= Beginning of Section =
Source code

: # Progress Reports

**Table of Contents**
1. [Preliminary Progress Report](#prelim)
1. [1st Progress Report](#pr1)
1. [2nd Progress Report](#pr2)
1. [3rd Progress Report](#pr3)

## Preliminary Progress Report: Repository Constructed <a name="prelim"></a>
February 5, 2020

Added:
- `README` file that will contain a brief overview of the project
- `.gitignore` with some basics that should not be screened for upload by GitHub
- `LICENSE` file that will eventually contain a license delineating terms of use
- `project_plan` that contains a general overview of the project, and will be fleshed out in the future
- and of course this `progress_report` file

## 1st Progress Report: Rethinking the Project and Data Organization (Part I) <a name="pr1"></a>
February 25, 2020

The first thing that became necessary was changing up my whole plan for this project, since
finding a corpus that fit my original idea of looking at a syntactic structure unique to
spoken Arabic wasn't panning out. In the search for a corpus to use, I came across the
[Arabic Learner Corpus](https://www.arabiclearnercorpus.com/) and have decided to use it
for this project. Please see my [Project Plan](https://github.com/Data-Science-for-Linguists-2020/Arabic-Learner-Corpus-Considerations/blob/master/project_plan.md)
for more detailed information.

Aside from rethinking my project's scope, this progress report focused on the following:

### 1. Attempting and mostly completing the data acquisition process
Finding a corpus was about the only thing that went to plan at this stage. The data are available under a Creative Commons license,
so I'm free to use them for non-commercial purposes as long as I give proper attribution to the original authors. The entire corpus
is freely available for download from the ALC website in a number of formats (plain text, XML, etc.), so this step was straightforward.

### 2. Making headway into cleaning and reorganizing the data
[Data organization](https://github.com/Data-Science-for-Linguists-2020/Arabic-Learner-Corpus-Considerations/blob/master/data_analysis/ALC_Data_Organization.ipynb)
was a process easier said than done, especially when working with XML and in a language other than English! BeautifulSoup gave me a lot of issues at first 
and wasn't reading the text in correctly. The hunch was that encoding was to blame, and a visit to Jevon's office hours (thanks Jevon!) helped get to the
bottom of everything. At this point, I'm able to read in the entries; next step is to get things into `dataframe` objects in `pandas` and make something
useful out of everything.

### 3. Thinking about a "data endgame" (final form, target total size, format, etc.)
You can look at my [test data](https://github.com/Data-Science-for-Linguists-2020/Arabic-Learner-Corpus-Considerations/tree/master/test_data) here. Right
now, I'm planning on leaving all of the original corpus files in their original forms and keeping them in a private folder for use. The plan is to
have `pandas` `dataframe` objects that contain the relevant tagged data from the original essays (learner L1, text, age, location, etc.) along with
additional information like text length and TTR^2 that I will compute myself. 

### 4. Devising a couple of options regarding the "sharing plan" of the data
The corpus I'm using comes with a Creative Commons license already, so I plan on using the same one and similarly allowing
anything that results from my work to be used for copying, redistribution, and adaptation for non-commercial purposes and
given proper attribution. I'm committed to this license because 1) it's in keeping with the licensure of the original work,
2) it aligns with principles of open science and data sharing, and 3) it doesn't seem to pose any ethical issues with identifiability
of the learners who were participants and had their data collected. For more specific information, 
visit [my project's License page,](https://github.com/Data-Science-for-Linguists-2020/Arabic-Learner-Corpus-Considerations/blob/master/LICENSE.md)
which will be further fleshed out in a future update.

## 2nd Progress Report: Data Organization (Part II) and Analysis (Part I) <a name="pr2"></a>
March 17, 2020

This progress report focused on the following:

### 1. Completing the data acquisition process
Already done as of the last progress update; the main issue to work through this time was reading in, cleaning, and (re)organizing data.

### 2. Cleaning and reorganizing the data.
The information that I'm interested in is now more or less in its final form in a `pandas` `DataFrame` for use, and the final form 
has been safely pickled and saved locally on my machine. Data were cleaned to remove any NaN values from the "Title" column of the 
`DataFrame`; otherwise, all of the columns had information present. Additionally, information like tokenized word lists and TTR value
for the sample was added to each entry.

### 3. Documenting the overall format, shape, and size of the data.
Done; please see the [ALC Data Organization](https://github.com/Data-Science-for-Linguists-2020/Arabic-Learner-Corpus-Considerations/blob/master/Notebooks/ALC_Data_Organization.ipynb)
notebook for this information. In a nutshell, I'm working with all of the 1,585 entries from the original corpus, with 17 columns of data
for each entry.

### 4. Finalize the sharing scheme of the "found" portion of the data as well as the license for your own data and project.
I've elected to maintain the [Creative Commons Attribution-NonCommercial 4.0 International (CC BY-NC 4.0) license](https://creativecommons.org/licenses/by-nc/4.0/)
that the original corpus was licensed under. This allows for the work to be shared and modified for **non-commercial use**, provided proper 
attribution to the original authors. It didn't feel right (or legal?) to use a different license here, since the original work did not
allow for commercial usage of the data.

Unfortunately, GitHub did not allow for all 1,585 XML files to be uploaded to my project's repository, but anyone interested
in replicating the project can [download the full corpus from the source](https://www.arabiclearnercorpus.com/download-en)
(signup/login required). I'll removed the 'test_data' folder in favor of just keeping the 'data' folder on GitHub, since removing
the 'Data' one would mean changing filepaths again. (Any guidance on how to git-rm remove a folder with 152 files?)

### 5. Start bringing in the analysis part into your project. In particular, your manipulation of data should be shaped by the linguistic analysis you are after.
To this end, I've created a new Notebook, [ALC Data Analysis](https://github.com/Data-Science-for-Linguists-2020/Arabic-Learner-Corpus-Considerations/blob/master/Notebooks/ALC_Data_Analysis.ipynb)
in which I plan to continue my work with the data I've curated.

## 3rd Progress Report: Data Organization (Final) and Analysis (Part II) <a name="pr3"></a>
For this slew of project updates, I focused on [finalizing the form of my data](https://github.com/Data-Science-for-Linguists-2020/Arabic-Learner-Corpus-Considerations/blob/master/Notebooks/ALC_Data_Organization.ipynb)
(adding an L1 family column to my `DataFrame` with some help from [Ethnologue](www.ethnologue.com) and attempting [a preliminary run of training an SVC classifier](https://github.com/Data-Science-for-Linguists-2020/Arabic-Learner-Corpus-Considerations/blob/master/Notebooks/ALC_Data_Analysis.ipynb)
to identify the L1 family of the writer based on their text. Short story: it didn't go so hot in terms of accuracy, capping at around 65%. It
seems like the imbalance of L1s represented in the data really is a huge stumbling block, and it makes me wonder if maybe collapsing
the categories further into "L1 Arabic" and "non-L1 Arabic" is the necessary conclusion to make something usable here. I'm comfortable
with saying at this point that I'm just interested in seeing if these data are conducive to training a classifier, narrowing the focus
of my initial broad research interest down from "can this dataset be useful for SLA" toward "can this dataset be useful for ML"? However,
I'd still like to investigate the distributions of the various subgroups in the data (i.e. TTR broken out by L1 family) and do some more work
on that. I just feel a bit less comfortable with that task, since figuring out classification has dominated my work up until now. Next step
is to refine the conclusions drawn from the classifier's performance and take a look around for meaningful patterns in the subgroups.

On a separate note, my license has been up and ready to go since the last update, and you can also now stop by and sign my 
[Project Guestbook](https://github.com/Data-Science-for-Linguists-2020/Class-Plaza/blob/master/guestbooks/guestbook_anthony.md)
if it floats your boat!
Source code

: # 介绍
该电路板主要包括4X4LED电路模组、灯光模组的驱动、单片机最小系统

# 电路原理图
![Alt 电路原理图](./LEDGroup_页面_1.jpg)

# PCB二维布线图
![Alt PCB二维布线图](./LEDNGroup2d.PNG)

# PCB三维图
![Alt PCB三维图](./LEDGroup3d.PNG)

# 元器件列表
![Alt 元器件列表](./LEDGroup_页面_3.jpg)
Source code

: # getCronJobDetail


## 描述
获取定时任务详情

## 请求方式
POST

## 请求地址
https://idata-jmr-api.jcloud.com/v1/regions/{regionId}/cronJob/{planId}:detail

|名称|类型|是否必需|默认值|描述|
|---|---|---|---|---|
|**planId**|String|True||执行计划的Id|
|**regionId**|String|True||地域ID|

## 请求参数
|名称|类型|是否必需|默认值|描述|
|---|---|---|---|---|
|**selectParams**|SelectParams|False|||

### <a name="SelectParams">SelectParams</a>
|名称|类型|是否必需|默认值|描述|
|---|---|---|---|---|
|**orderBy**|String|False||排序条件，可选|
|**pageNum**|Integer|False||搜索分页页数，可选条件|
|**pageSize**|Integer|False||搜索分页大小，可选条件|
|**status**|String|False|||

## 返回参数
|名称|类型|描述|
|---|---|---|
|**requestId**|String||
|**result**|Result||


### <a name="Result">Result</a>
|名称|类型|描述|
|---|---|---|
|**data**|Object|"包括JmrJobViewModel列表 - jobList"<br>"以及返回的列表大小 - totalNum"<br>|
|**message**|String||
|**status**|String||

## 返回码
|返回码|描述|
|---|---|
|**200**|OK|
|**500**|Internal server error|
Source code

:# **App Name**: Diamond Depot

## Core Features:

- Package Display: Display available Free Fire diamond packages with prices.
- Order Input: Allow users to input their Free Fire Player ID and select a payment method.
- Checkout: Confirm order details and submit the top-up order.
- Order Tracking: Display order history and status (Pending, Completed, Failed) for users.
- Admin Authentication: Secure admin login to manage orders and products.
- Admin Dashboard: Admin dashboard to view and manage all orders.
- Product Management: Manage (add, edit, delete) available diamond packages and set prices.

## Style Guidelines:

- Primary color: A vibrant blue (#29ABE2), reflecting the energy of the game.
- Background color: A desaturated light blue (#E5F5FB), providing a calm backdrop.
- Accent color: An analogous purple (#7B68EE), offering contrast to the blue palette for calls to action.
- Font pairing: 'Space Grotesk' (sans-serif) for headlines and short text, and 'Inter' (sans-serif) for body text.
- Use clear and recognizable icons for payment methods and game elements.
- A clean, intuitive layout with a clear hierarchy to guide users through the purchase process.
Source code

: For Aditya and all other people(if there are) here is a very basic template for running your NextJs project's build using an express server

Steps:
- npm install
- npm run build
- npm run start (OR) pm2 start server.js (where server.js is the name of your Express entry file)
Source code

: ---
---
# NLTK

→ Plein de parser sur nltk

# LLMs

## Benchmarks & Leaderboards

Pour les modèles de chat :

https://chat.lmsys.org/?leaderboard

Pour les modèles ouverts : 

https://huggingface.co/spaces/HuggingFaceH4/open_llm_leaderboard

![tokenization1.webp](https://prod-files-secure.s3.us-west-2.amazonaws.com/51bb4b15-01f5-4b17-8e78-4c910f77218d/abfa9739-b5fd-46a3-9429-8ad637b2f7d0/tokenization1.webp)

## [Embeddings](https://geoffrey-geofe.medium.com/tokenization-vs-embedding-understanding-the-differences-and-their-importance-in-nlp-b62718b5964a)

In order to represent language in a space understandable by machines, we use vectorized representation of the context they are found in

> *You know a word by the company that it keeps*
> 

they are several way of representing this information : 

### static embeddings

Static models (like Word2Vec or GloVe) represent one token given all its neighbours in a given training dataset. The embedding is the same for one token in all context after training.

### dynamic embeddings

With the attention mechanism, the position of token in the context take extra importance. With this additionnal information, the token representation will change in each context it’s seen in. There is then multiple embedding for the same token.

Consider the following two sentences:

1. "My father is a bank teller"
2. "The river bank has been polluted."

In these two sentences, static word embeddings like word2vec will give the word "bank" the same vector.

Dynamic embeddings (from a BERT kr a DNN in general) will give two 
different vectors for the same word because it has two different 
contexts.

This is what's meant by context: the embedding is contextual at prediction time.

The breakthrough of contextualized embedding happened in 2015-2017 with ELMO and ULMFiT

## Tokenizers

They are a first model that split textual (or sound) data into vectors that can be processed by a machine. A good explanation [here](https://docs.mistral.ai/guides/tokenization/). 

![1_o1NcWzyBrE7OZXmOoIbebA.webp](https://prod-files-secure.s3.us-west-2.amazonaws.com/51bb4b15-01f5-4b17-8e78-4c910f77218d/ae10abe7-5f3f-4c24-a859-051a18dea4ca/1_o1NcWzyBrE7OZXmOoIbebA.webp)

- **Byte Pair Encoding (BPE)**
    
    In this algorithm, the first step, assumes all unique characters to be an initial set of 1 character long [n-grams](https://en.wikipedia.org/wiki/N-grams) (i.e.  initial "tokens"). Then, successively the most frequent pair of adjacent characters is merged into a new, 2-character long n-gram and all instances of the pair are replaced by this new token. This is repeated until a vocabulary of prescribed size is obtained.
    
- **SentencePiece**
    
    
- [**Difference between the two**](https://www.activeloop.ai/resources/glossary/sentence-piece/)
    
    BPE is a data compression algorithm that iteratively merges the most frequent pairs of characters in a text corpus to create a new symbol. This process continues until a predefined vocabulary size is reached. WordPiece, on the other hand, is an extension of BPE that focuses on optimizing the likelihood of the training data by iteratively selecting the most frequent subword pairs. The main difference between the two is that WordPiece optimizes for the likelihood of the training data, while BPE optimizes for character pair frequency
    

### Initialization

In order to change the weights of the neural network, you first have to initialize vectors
= End of Section =
TASK ITEM: Using the data above, restate word for word the lines from its opening line through the line that contains "brief overview of the project", and no more.

RESPONSE TO THIS TASK:
Source code

: # Progress Reports

**Table of Contents**
1. [Preliminary Progress Report](#prelim)
1. [1st Progress Report](#pr1)
1. [2nd Progress Report](#pr2)
1. [3rd Progress Report](#pr3)

## Preliminary Progress Report: Repository Constructed <a name="prelim"></a>
February 5, 2020

Added:
- `README` file that will contain a brief overview of the project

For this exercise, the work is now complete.